È passata quasi una settimana da quando sono tornata a palazzo, e mi sento, contro ogni preavviso, allegra.

Saltello giù dal letto attingendo dai rimasugli di energie che mi sono rimaste in corpo e mi dirigo di fronte allo specchio, passando le dita tra i miei capelli in un vano tentativo di sciogliere i nodi che me l'intrecciano. Il bussare alla porta diventa sempre più insistente e allora mi decido ad aprire.

— Chi è? — mastico.
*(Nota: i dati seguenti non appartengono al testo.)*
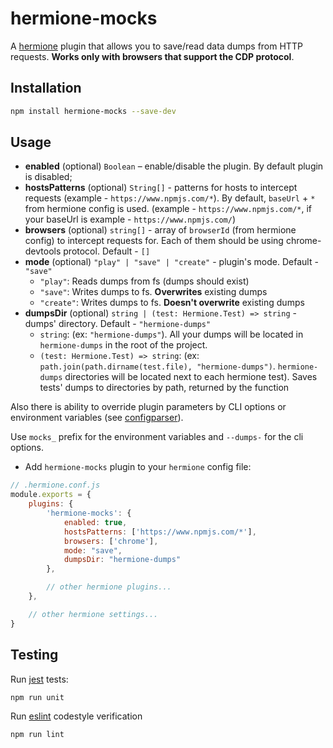 # hermione-mocks

A [hermione](https://github.com/gemini-testing/hermione) plugin that allows you to save/read data dumps from HTTP requests. **Works only with browsers that support the CDP protocol**.

## Installation

```bash
npm install hermione-mocks --save-dev
```

## Usage

* **enabled** (optional) `Boolean` – enable/disable the plugin. By default plugin is disabled;
* **hostsPatterns** (optional) `String[]` - patterns for hosts to intercept requests (example - `https://www.npmjs.com/*`). By default, `baseUrl` + `*` from hermione config is used. (example - `https://www.npmjs.com/*`, if your baseUrl is example - `https://www.npmjs.com/`)
* **browsers** (optional) `string[]` - array of `browserId` (from hermione config) to intercept requests for. Each of them should be using chrome-devtools protocol. Default - `[]`
* **mode** (optional) `"play" | "save" | "create"` - plugin's mode. Default - `"save"`
   - `"play"`: Reads dumps from fs (dumps should exist) 
   - `"save"`: Writes dumps to fs. **Overwrites** existing dumps
   - `"create"`: Writes dumps to fs. **Doesn't overwrite** existing dumps
* **dumpsDir** (optional) `string | (test: Hermione.Test) => string` -  dumps' directory. Default - `"hermione-dumps"`
   - `string`: (ex: `"hermione-dumps"`). All your dumps will be located in `hermione-dumps` in the root of the project.
   - `(test: Hermione.Test) => string`: (ex: `path.join(path.dirname(test.file), "hermione-dumps")`. `hermione-dumps` directories will be located next to each hermione test). Saves tests' dumps to directories by path, returned by the function

Also there is ability to override plugin parameters by CLI options or environment variables (see [configparser](https://github.com/gemini-testing/configparser)).

Use `mocks_` prefix for the environment variables and `--dumps-` for the cli options.

* Add `hermione-mocks` plugin to your `hermione` config file:
```js
// .hermione.conf.js
module.exports = {
    plugins: {
        'hermione-mocks': {
            enabled: true,
            hostsPatterns: ['https://www.npmjs.com/*'],
            browsers: ['chrome'],
            mode: "save",
            dumpsDir: "hermione-dumps"
        },

        // other hermione plugins...
    },

    // other hermione settings...
}
```

## Testing

Run [jest](https://jestjs.io) tests:
```bash
npm run unit
```

Run [eslint](http://eslint.org) codestyle verification
```bash
npm run lint
```

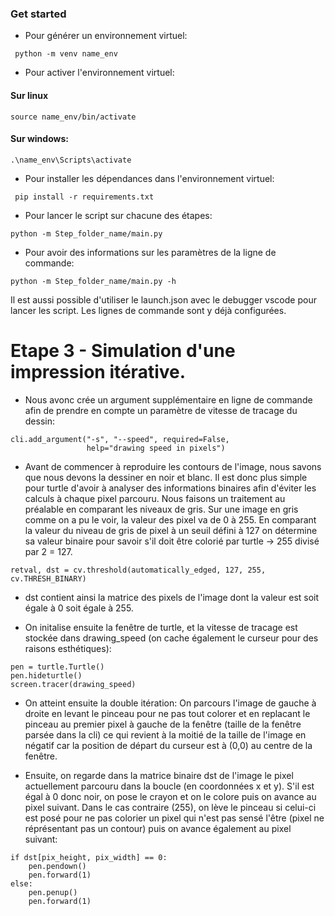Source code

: ### Get started
- Pour générer un environnement virtuel:
```
 python -m venv name_env
```
- Pour activer l'environnement virtuel:
#### Sur linux
```
source name_env/bin/activate
```
#### Sur windows:
```
.\name_env\Scripts\activate
```
- Pour installer les dépendances dans l'environnement virtuel:
```
 pip install -r requirements.txt
```
- Pour lancer le script sur chacune des étapes:
```
python -m Step_folder_name/main.py
```
- Pour avoir des informations sur les paramètres de la ligne de commande:
```
python -m Step_folder_name/main.py -h
```
Il est aussi possible d'utiliser le launch.json avec le debugger vscode pour lancer les script. Les lignes de commande sont y déjà configurées.

# Etape 3 - Simulation d'une impression itérative.

- Nous avonc crée un argument supplémentaire en ligne de commande afin de prendre en compte un paramètre de vitesse de tracage du dessin:
```
cli.add_argument("-s", "--speed", required=False,
                 help="drawing speed in pixels")
```

- Avant de commencer à reproduire les contours de l'image, nous savons que nous devons la dessiner en noir et blanc. Il est donc plus simple pour turtle d'avoir à analyser des informations binaires afin d'éviter les calculs à chaque pixel parcouru. Nous faisons un traitement au préalable en comparant les niveaux de gris. Sur une image en gris comme on a pu le voir, la valeur des pixel va de 0 à 255. En comparant la valeur du niveau de gris de pixel à un seuil défini à 127 on détermine sa valeur binaire pour savoir s'il doit être colorié par turtle -> 255 divisé par 2 = 127.
```
retval, dst = cv.threshold(automatically_edged, 127, 255, cv.THRESH_BINARY)
```

- dst contient ainsi la matrice des pixels de l'image dont la valeur est soit égale à 0 soit égale à 255.


- On initalise ensuite la fenêtre de turtle, et la vitesse de tracage est stockée dans drawing_speed (on cache également le curseur pour des raisons esthétiques):
```
pen = turtle.Turtle()
pen.hideturtle()
screen.tracer(drawing_speed)
```
- On atteint ensuite la double itération:
On parcours l'image de gauche à droite en levant le pinceau pour ne pas tout colorer et en replacant le pinceau au premier pixel à gauche de la fenêtre (taille de la fenêtre parsée dans la cli) ce qui revient à la moitié de la taille de l'image en négatif car la position de départ du curseur est à (0,0) au centre de la fenêtre.

- Ensuite, on regarde dans la matrice binaire dst de l'image le pixel actuellement parcouru dans la boucle (en coordonnées x et y). S'il est égal à 0 donc noir, on pose le crayon et on le colore puis on avance au pixel suivant. Dans le cas contraire (255), on lève le pinceau si celui-ci est posé pour ne pas colorier un pixel qui n'est pas sensé l'être (pixel ne réprésentant pas un contour) puis on avance également au pixel suivant:
```
if dst[pix_height, pix_width] == 0:
    pen.pendown()
    pen.forward(1)
else:
    pen.penup()
    pen.forward(1)
```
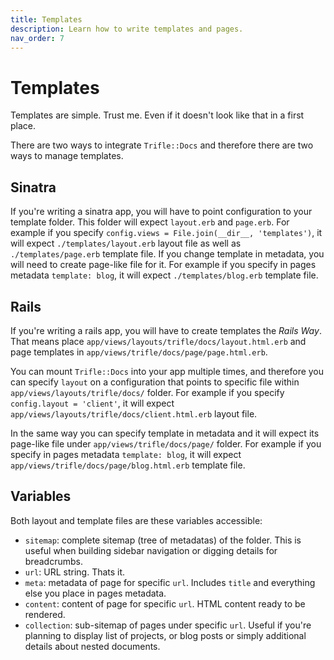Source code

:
```yaml
---
title: Templates
description: Learn how to write templates and pages.
nav_order: 7
---
```


# Templates

Templates are simple. Trust me. Even if it doesn't look like that in a first place.

There are two ways to integrate `Trifle::Docs` and therefore there are two ways to manage templates.

## Sinatra

If you're writing a sinatra app, you will have to point configuration to your template folder. This folder will expect `layout.erb` and `page.erb`. For example if you specify `config.views = File.join(__dir__, 'templates')`, it will expect `./templates/layout.erb` layout file as well as `./templates/page.erb` template file. If you change template in metadata, you will need to create page-like file for it. For example if you specify in pages metadata `template: blog`, it will expect `./templates/blog.erb` template file.

## Rails

If you're writing a rails app, you will have to create templates the _Rails Way_. That means place `app/views/layouts/trifle/docs/layout.html.erb` and page templates in `app/views/trifle/docs/page/page.html.erb`.

You can mount `Trifle::Docs` into your app multiple times, and therefore you can specify `layout` on a configuration that points to specific file within `app/views/layouts/trifle/docs/` folder. For example if you specify `config.layout = 'client'`, it will expect `app/views/layouts/trifle/docs/client.html.erb` layout file.

In the same way you can specify template in metadata and it will expect its page-like file under `app/views/trifle/docs/page/` folder. For example if you specify in pages metadata `template: blog`, it will expect `app/views/trifle/docs/page/blog.html.erb` template file.

## Variables

Both layout and template files are these variables accessible:

- `sitemap`: complete sitemap (tree of metadatas) of the folder. This is useful when building sidebar navigation or digging details for breadcrumbs.
- `url`: URL string. Thats it.
- `meta`: metadata of page for specific `url`. Includes `title` and everything else you place in pages metadata.
- `content`: content of page for specific `url`. HTML content ready to be rendered.
- `collection`: sub-sitemap of pages under specific `url`. Useful if you're planning to display list of projects, or blog posts or simply additional details about nested documents.
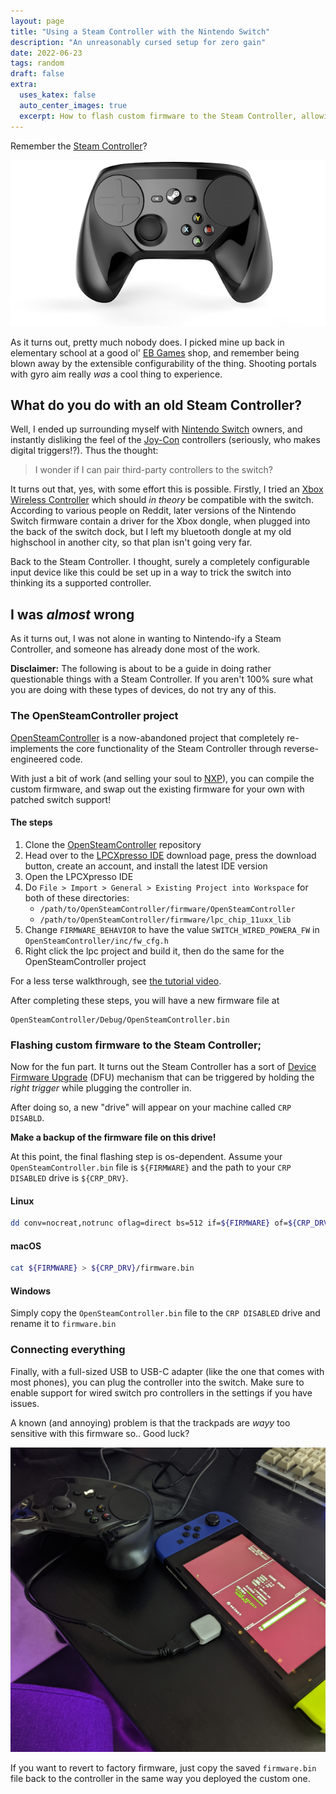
 ```yaml
---
layout: page
title: "Using a Steam Controller with the Nintendo Switch" 
description: "An unreasonably cursed setup for zero gain"
date: 2022-06-23
tags: random
draft: false
extra:
  uses_katex: false
  auto_center_images: true
  excerpt: How to flash custom firmware to the Steam Controller, allowing it to connect to the Nintendo Switch
---
```


Remember the [Steam Controller](https://store.steampowered.com/app/353370/Steam_Controller/)?

![Image of the Steam Controller](/images/posts/steam-switch/sc.png)

As it turns out, pretty much nobody does. I picked mine up back in elementary school at a good ol' [EB Games](https://en.wikipedia.org/wiki/EB_Games) shop, and remember being blown away by the extensible configurability of the thing. Shooting portals with gyro aim really *was* a cool thing to experience.

## What do you do with an old Steam Controller?

Well, I ended up surrounding myself with [Nintendo Switch](https://en.wikipedia.org/wiki/Nintendo_Switch) owners, and instantly disliking the feel of the [Joy-Con](https://en.wikipedia.org/wiki/Nintendo_Switch#Joy-Con) controllers (seriously, who makes digital triggers!?). Thus the thought:

> I wonder if I can pair third-party controllers to the switch?

It turns out that, yes, with some effort this is possible. Firstly, I tried an [Xbox Wireless Controller](https://en.wikipedia.org/wiki/Xbox_Wireless_Controller) which should *in theory* be compatible with the switch. According to various people on Reddit, later versions of the Nintendo Switch firmware contain a driver for the Xbox dongle, when plugged into the back of the switch dock, but I left my bluetooth dongle at my old highschool in another city, so that plan isn't going very far.

Back to the Steam Controller. I thought, surely a completely configurable input device like this could be set up in a way to trick the switch into thinking its a supported controller.

## I was *almost* wrong

As it turns out, I was not alone in wanting to Nintendo-ify a Steam Controller, and someone has already done most of the work.

**Disclaimer:** The following is about to be a guide in doing rather questionable things with a Steam Controller. If you aren't 100% sure what you are doing with these types of devices, do not try any of this.

### The OpenSteamController project

[OpenSteamController](https://github.com/greggersaurus/OpenSteamController) is a now-abandoned project that completely re-implements the core functionality of the Steam Controller through reverse-engineered code.

With just a bit of work (and selling your soul to [NXP](https://www.nxp.com/)), you can compile the custom firmware, and swap out the existing firmware for your own with patched switch support!

#### The steps

  1) Clone the [OpenSteamController](https://github.com/greggersaurus/OpenSteamController) repository
  2) Head over to the [LPCXpresso IDE](https://www.nxp.com/design/microcontrollers-developer-resources/lpcxpresso-ide-v8-2-2:LPCXPRESSO) download page, press the download button, create an account, and install the latest IDE version
  3) Open the LPCXpresso IDE
  4) Do `File > Import > General > Existing Project into Workspace` for both of these directories:
     - `/path/to/OpenSteamController/firmware/OpenSteamController`
     - `/path/to/OpenSteamController/firmware/lpc_chip_11uxx_lib`
  5) Change `FIRMWARE_BEHAVIOR` to have the value `SWITCH_WIRED_POWERA_FW` in `OpenSteamController/inc/fw_cfg.h`
  6) Right click the lpc project and build it, then do the same for the OpenSteamController project

For a less terse walkthrough, see [the tutorial video](https://www.youtube.com/watch?v=VxD9rCuD9Vc).

After completing these steps, you will have a new firmware file at

```text
OpenSteamController/Debug/OpenSteamController.bin
```

### Flashing custom firmware to the Steam Controller;

Now for the fun part. It turns out the Steam Controller has a sort of [Device Firmware Upgrade](https://en.wikipedia.org/wiki/USB#Device_Firmware_Upgrade_mechanism) (DFU) mechanism that can be triggered by holding the *right trigger* while plugging the controller in.

After doing so, a new "drive" will appear on your machine called `CRP DISABLD`.

**Make a backup of the firmware file on this drive!**

At this point, the final flashing step is os-dependent. Assume your `OpenSteamController.bin` file is `${FIRMWARE}` and the path to your `CRP DISABLED` drive is `${CRP_DRV}`.

#### Linux

```sh
dd conv=nocreat,notrunc oflag=direct bs=512 if=${FIRMWARE} of=${CRP_DRV}/firmware.bin
```

#### macOS

```sh
cat ${FIRMWARE} > ${CRP_DRV}/firmware.bin
```

#### Windows
Simply copy the `OpenSteamController.bin` file to the `CRP DISABLED` drive and rename it to `firmware.bin`

### Connecting everything

Finally, with a full-sized USB to USB-C adapter (like the one that comes with most phones), you can plug the controller into the switch. Make sure to enable support for wired switch pro controllers in the settings if you have issues.

A known (and annoying) problem is that the trackpads are *wayy* too sensitive with this firmware so.. Good luck?

![My steam controller plugged into a switch](/images/posts/steam-switch/sc-switch.jpg)

If you want to revert to factory firmware, just copy the saved `firmware.bin` file back to the controller in the same way you deployed the custom one.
Di fronte a me ho Alya e Thomas in forma splendente: mi sorridono in un modo quasi forzato mentre mi accorgo che forse non sono in una forma così splendente: solo adesso noto le occhiaie violacee che circondano gli occhi del mago e i capelli spettinati dell'altra.

— Ehi! — strilla Alya, con un tono di voce così alto da farmi sussultare.

— Che ci fate qui? Non potete venire nella stanza della Principessa a disturbare... — mormoro, lanciando uno sguardo all'orologio in camera mia, — alle sei di mattina! Siete pazzi!

— Scusate, Principessina — mormora Alya, trattenendo a stento uno sbuffo. Cosa che non riesce a fare con il sopracciglio, che s'inarca verso l'alto. — Ordini superiori.

Mio padre... sono troppo stordita sia per alterarmi, sia per chiedermi cosa diavolo voglia da me. Non mi preoccupo nemmeno di cambiarmi, così mi dirigo a passo pesante verso l'ufficio di mio padre, ma appena svolto l'angolo lo trovo di fronte a me, immobile come una statua. — Padre — sussurro, con voce stridula. — Sono le sei di mattina! — mi lamento proprio come una bambina.

— Preparati in modo dignitoso e soprattutto velocemente, abbiamo delle commissioni da fare.

Involontariamente inarco un sopracciglio. — Perché, vorresti dire che ora non sono dignitosa? — replico, con le braccia serrate al petto.

— Sei in biancheria intima, Abigail.

Anche questo è vero.

— Ebbene? — riprendo, dopo una lunga ed imbarazzante pausa. — Molti sarebbero più che felici di vedermi così. — mi atteggio.

— Sei la Principessa, Abigail! — sbotta, quasi dando in escandescenze. — Comportati come tale; e risparmiati queste battute di pessimo gusto — sbuffa, ritrovando la calma, — e copriti, dannazione, che tra non molto tutto il palazzo si sveglierà.

Con uno sbuffo da parte mia, esco dalla camera senza sapere il perché della mia seccatura. M'incammino verso la mia camera e, dopo essermi vestita, ritorno di fronte all'ufficio di mio padre. Dopo averlo atteso per un paio di minuti esco dalla stanza e s'incammina di fronte a me senza proferire parola.

— Padre, ma insomma! — sbotto, ferita di essere ignorata in un modo così evidente. Lo seguo aumentando il passo il più possibile mentre lui inizia a parlare di fronte a me, non voltandosi nemmeno: dà per certo che lo ascolterò con la massima attenzione.